* _DIRECTIONS FOR THIS TASK_:
Take from the data every line in which the word "occultations" is found.

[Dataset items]
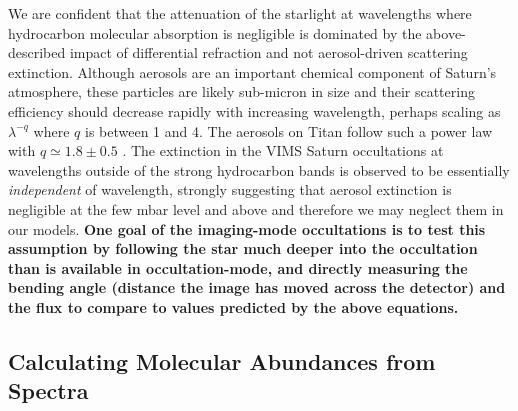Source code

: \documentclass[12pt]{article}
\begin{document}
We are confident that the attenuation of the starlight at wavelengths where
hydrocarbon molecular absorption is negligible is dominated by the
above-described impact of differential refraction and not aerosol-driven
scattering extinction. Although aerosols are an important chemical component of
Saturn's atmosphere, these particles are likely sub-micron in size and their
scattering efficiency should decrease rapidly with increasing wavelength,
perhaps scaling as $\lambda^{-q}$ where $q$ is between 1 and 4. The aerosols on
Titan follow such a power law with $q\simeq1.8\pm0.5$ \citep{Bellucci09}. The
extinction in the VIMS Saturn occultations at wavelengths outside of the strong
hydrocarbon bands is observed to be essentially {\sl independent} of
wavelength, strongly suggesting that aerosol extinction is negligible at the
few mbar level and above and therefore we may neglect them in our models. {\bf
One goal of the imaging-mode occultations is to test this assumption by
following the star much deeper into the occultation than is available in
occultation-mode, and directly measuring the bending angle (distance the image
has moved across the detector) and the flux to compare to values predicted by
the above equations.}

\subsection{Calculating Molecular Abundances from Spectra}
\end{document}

--

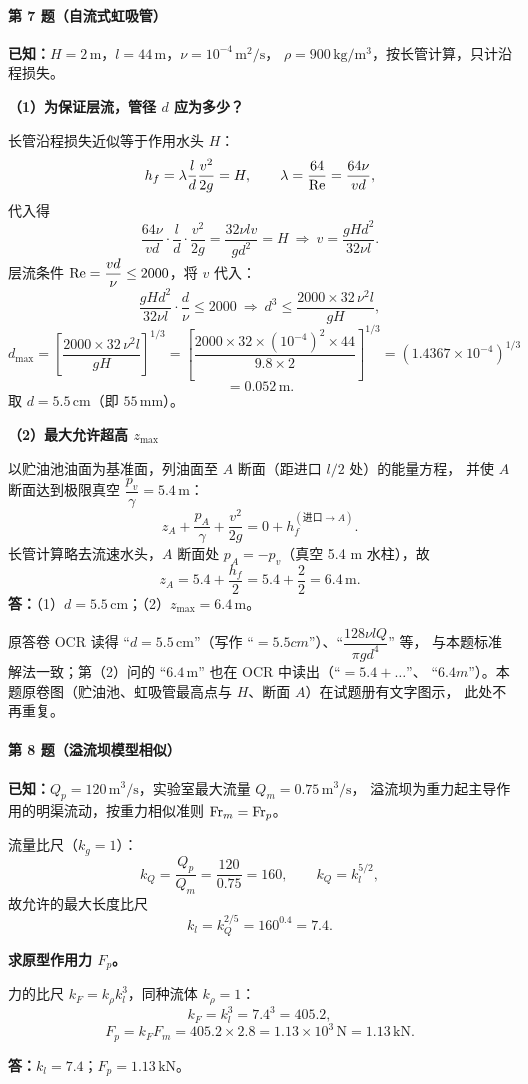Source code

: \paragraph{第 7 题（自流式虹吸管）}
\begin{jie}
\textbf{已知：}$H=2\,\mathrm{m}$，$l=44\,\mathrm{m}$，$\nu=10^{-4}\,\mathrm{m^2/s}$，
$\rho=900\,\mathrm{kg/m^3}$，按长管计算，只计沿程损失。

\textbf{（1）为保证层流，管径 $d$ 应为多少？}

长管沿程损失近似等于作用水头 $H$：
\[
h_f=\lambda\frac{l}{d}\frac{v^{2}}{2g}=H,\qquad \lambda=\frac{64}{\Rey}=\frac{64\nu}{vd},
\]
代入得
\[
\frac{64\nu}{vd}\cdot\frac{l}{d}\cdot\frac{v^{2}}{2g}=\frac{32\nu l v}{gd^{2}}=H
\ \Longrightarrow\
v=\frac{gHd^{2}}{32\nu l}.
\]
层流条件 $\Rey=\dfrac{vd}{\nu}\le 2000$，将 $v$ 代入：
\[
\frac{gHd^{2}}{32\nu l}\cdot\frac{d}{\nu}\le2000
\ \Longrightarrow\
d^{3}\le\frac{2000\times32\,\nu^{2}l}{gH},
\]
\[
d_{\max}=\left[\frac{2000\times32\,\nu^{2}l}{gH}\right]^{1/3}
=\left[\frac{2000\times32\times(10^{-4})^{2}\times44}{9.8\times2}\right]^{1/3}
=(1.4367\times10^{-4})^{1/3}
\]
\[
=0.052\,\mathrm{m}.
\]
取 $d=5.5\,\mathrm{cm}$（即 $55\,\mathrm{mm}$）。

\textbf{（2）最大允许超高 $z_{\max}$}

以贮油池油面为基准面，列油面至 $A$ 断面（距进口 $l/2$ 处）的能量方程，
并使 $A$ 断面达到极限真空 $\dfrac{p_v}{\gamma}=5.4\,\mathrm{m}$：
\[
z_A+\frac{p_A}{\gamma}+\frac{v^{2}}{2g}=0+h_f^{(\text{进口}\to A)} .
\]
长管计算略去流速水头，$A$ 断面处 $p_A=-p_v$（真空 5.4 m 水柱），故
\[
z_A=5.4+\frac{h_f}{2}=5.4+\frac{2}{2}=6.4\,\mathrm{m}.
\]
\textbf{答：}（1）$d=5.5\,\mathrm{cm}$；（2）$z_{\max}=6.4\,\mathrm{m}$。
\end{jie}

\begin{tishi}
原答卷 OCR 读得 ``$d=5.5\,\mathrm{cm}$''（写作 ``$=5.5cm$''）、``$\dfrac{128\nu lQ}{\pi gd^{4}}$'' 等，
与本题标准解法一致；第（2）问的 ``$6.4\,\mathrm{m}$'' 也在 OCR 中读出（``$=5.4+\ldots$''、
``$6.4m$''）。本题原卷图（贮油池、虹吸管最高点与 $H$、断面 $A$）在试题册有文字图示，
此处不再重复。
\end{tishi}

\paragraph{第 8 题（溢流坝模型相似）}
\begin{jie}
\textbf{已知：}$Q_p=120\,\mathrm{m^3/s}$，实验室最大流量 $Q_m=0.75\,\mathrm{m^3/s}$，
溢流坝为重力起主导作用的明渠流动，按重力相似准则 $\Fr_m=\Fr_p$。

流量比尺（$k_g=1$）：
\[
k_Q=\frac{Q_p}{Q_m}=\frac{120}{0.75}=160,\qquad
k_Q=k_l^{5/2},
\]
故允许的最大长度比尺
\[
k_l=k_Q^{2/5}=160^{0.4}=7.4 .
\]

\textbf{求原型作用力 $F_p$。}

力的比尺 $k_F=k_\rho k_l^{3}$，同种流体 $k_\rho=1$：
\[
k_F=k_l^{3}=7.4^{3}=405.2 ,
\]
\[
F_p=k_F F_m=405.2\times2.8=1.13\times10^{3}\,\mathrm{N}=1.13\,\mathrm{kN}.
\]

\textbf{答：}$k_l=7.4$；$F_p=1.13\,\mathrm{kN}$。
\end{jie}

* _ANSWER TO THIS PROBLEM_:
extinction in the VIMS Saturn occultations at wavelengths outside of the strong
One goal of the imaging-mode occultations is to test this assumption by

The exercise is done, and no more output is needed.